=== Listed entries ===
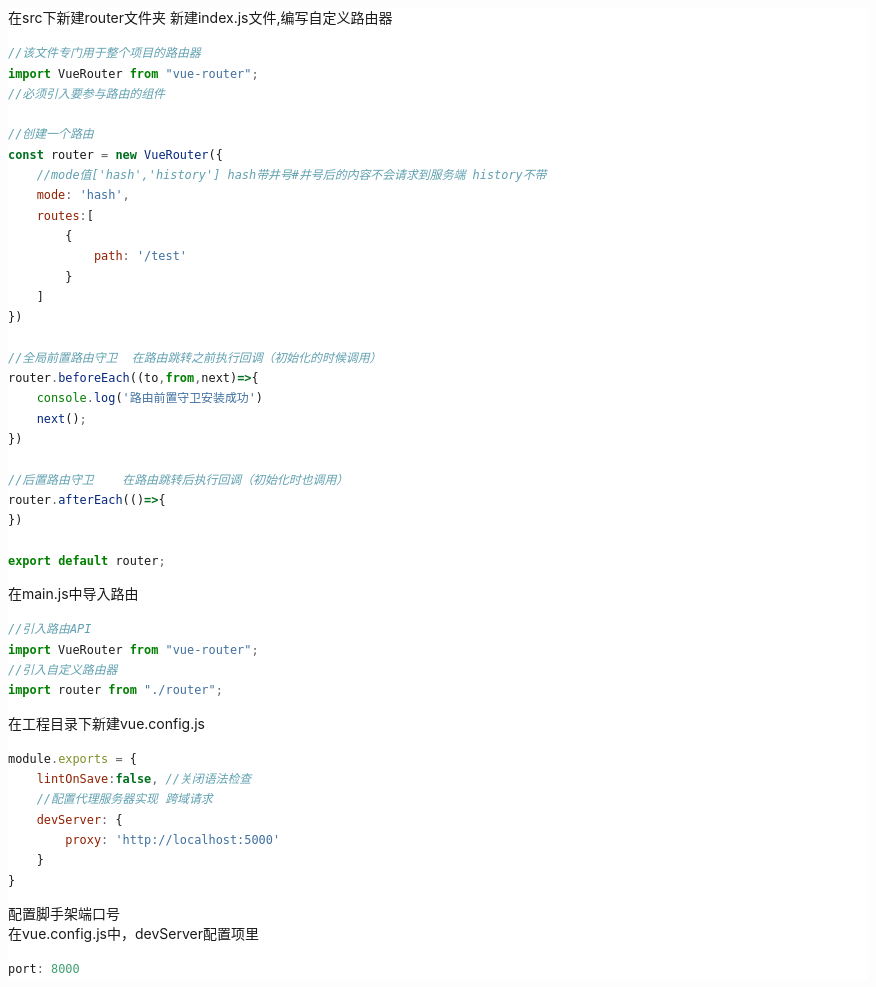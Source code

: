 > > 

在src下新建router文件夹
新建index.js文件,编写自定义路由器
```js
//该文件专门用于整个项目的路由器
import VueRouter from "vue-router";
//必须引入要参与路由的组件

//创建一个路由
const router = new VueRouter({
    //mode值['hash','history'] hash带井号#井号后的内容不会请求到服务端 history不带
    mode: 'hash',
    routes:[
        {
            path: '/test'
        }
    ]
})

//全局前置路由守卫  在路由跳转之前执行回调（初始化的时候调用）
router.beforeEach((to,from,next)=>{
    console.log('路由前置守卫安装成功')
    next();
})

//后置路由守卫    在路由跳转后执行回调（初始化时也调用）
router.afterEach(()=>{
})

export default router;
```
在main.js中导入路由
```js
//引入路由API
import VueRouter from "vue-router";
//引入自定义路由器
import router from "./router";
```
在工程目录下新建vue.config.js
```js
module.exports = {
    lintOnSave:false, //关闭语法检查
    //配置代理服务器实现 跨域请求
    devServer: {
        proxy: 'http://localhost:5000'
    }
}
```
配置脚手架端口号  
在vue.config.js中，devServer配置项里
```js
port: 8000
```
===
Search the entries for the string "from" and collect each line that has it.

*Solution for this task*:
import VueRouter from "vue-router";
router.beforeEach((to,from,next)=>{
import VueRouter from "vue-router";
import router from "./router";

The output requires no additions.